Description of the task →
Before you return the entries below, strip out the pictures and keep all else exact.
==================================================
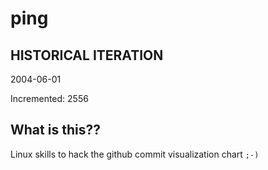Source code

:# ping

## HISTORICAL ITERATION
2004-06-01

Incremented: 2556

## What is this?? 
Linux skills to hack the github commit visualization chart `;-)`
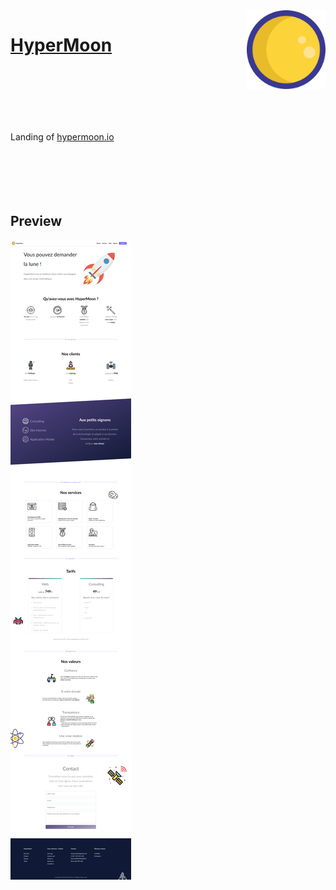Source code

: <img src="./com/logo.png" alt="logo" width="25%" align="right"  />

<h1><a href="https://hypermoon.io">HyperMoon</a></h1>

<br /><br />
<br /><br />
<br /><br />
Landing of <a href="https://hypermoon.io">hypermoon.io</a>
<br /><br />
<br /><br />
<br /><br />

## Preview
![screenshot](./com/screen.png)
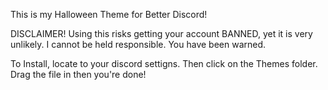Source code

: 

This is my Halloween Theme for Better Discord! 

DISCLAIMER!
Using this risks getting your account BANNED, yet it is very unlikely. I cannot be held responsible. You have been warned.

To Install, locate to your discord settigns. Then click on the Themes folder. Drag the file in then you're done!
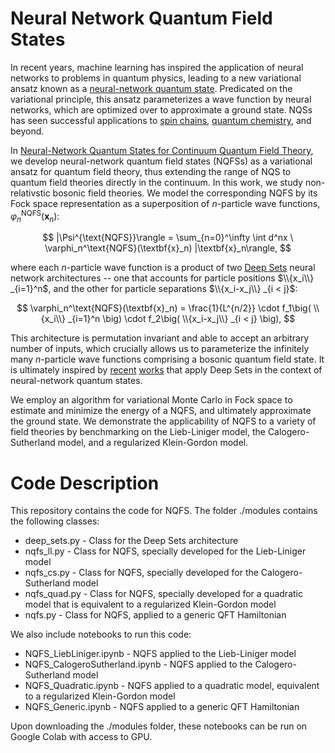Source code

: # Neural Network Quantum Field States

In recent years, machine learning has inspired the application of neural networks to problems in quantum physics, leading to a new variational ansatz known as a [neural-network quantum state](https://www.science.org/doi/10.1126/science.aag2302). Predicated on the variational principle, this ansatz parameterizes a wave function by neural networks, which are optimized over to approximate a ground state. NQSs has seen successful applications to [spin chains](https://www.nature.com/articles/s41567-019-0545-1), [quantum chemistry](https://journals.aps.org/prresearch/abstract/10.1103/PhysRevResearch.2.033429), and beyond.

In [Neural-Network Quantum States for Continuum Quantum Field Theory](link), we develop neural-network quantum field states (NQFSs) as a variational ansatz for quantum field theory, thus extending the range of NQS to quantum field theories directly in the continuum. In this work, we study non-relativstic bosonic field theories. We model the corresponding NQFS by its Fock space representation as a superposition of $n$-particle wave functions, $\varphi_n^\text{NQFS}(\textbf{x}_n)$:

$$ |\Psi^{\text{NQFS}}\rangle = \sum_{n=0}^\infty \int d^nx \ \varphi_n^\text{NQFS}(\textbf{x}_n) |\textbf{x}_n\rangle, $$

where each $n$-particle wave function is a product of two [Deep Sets](https://arxiv.org/abs/1703.06114) neural network architectures -- one that accounts for particle positions $\\{x_i\\} _{i=1}^n$, and the other for particle separations $\\{x_i-x_j\\} _{i < j}$:

$$ \varphi_n^\text{NQFS}(\textbf{x}_n) = \frac{1}{L^{n/2}} \cdot f_1\big( \\{x_i\\} _{i=1}^n \big) \cdot f_2\big( \\{x_i-x_j\\} _{i < j} \big), $$

This architecture is permutation invariant and able to accept an arbitrary number of inputs, which crucially allows us to parameterize the infinitely many $n$-particle wave functions comprising a bosonic quantum field state. It is ultimately inspired by [recent](https://journals.aps.org/prresearch/abstract/10.1103/PhysRevResearch.4.023138) [works](https://journals.aps.org/prl/abstract/10.1103/PhysRevLett.127.022502) that apply Deep Sets in the context of neural-network quantum states.

We employ an algorithm for variational Monte Carlo in Fock space to estimate and minimize the energy of a NQFS, and ultimately approximate the ground state. We demonstrate the applicability of NQFS to a variety of field theories by benchmarking on the Lieb-Liniger model, the Calogero-Sutherland model, and a regularized Klein-Gordon model.


# Code Description
This repository contains the code for NQFS. The folder ./modules contains the following classes:
* deep_sets.py - Class for the Deep Sets architecture
* nqfs_ll.py - Class for NQFS, specially developed for the Lieb-Liniger model
* nqfs_cs.py - Class for NQFS, specially developed for the Calogero-Sutherland model
* nqfs_quad.py - Class for NQFS, specially developed for a quadratic model that is equivalent to a regularized Klein-Gordon model
* nqfs.py - Class for NQFS, applied to a generic QFT Hamiltonian


We also include notebooks to run this code: 
* NQFS_LiebLiniger.ipynb - NQFS applied to the Lieb-Liniger model 
* NQFS_CalogeroSutherland.ipynb - NQFS applied to the Calogero-Sutherland model
* NQFS_Quadratic.ipynb - NQFS applied to a quadratic model, equivalent to a regularized Klein-Gordon model
* NQFS_Generic.ipynb - NQFS applied to a generic QFT Hamiltonian

Upon downloading the ./modules folder, these notebooks can be run on Google Colab with access to GPU.
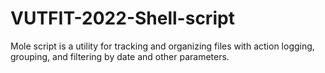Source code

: # VUTFIT-2022-Shell-script
Mole script is a utility for tracking and organizing files with action logging, grouping, and filtering by date and other parameters.
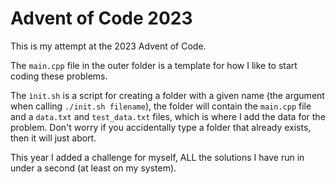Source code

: # Advent of Code 2023
This is my attempt at the 2023 Advent of Code.

The ``main.cpp`` file in the outer folder is a template for how I like to start coding these problems.

The ``ìnit.sh`` is a script for creating a folder with a given name (the argument when calling ``./init.sh filename``), the folder will contain the ``main.cpp`` file and a ``data.txt`` and ``test_data.txt`` files, which is where I add the data for the problem. Don't worry if you accidentally type a folder that already exists, then it will just abort.


This year I added a challenge for myself, ALL the solutions I have run in under a second (at least on my system).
==================================================
Result for this exercise →
Source code

:# ping

## HISTORICAL ITERATION
2004-06-01

Incremented: 2556

## What is this?? 
Linux skills to hack the github commit visualization chart `;-)`
Source code

: <img src="./com/logo.png" alt="logo" width="25%" align="right"  />

<h1><a href="https://hypermoon.io">HyperMoon</a></h1>

<br /><br />
<br /><br />
<br /><br />
Landing of <a href="https://hypermoon.io">hypermoon.io</a>
<br /><br />
<br /><br />
<br /><br />

## Preview
![screenshot](./com/screen.png)
Source code

: 

This is my Halloween Theme for Better Discord! 

DISCLAIMER!
Using this risks getting your account BANNED, yet it is very unlikely. I cannot be held responsible. You have been warned.

To Install, locate to your discord settigns. Then click on the Themes folder. Drag the file in then you're done!
Source code

: # Neural Network Quantum Field States

In recent years, machine learning has inspired the application of neural networks to problems in quantum physics, leading to a new variational ansatz known as a [neural-network quantum state](https://www.science.org/doi/10.1126/science.aag2302). Predicated on the variational principle, this ansatz parameterizes a wave function by neural networks, which are optimized over to approximate a ground state. NQSs has seen successful applications to [spin chains](https://www.nature.com/articles/s41567-019-0545-1), [quantum chemistry](https://journals.aps.org/prresearch/abstract/10.1103/PhysRevResearch.2.033429), and beyond.

In [Neural-Network Quantum States for Continuum Quantum Field Theory](link), we develop neural-network quantum field states (NQFSs) as a variational ansatz for quantum field theory, thus extending the range of NQS to quantum field theories directly in the continuum. In this work, we study non-relativstic bosonic field theories. We model the corresponding NQFS by its Fock space representation as a superposition of $n$-particle wave functions, $\varphi_n^\text{NQFS}(\textbf{x}_n)$:

$$ |\Psi^{\text{NQFS}}\rangle = \sum_{n=0}^\infty \int d^nx \ \varphi_n^\text{NQFS}(\textbf{x}_n) |\textbf{x}_n\rangle, $$

where each $n$-particle wave function is a product of two [Deep Sets](https://arxiv.org/abs/1703.06114) neural network architectures -- one that accounts for particle positions $\\{x_i\\} _{i=1}^n$, and the other for particle separations $\\{x_i-x_j\\} _{i < j}$:

$$ \varphi_n^\text{NQFS}(\textbf{x}_n) = \frac{1}{L^{n/2}} \cdot f_1\big( \\{x_i\\} _{i=1}^n \big) \cdot f_2\big( \\{x_i-x_j\\} _{i < j} \big), $$

This architecture is permutation invariant and able to accept an arbitrary number of inputs, which crucially allows us to parameterize the infinitely many $n$-particle wave functions comprising a bosonic quantum field state. It is ultimately inspired by [recent](https://journals.aps.org/prresearch/abstract/10.1103/PhysRevResearch.4.023138) [works](https://journals.aps.org/prl/abstract/10.1103/PhysRevLett.127.022502) that apply Deep Sets in the context of neural-network quantum states.

We employ an algorithm for variational Monte Carlo in Fock space to estimate and minimize the energy of a NQFS, and ultimately approximate the ground state. We demonstrate the applicability of NQFS to a variety of field theories by benchmarking on the Lieb-Liniger model, the Calogero-Sutherland model, and a regularized Klein-Gordon model.


# Code Description
This repository contains the code for NQFS. The folder ./modules contains the following classes:
* deep_sets.py - Class for the Deep Sets architecture
* nqfs_ll.py - Class for NQFS, specially developed for the Lieb-Liniger model
* nqfs_cs.py - Class for NQFS, specially developed for the Calogero-Sutherland model
* nqfs_quad.py - Class for NQFS, specially developed for a quadratic model that is equivalent to a regularized Klein-Gordon model
* nqfs.py - Class for NQFS, applied to a generic QFT Hamiltonian


We also include notebooks to run this code: 
* NQFS_LiebLiniger.ipynb - NQFS applied to the Lieb-Liniger model 
* NQFS_CalogeroSutherland.ipynb - NQFS applied to the Calogero-Sutherland model
* NQFS_Quadratic.ipynb - NQFS applied to a quadratic model, equivalent to a regularized Klein-Gordon model
* NQFS_Generic.ipynb - NQFS applied to a generic QFT Hamiltonian

Upon downloading the ./modules folder, these notebooks can be run on Google Colab with access to GPU.
Source code

: # VUTFIT-2022-Shell-script
Mole script is a utility for tracking and organizing files with action logging, grouping, and filtering by date and other parameters.
Source code

: # Advent of Code 2023
This is my attempt at the 2023 Advent of Code.

The ``main.cpp`` file in the outer folder is a template for how I like to start coding these problems.

The ``ìnit.sh`` is a script for creating a folder with a given name (the argument when calling ``./init.sh filename``), the folder will contain the ``main.cpp`` file and a ``data.txt`` and ``test_data.txt`` files, which is where I add the data for the problem. Don't worry if you accidentally type a folder that already exists, then it will just abort.


This year I added a challenge for myself, ALL the solutions I have run in under a second (at least on my system).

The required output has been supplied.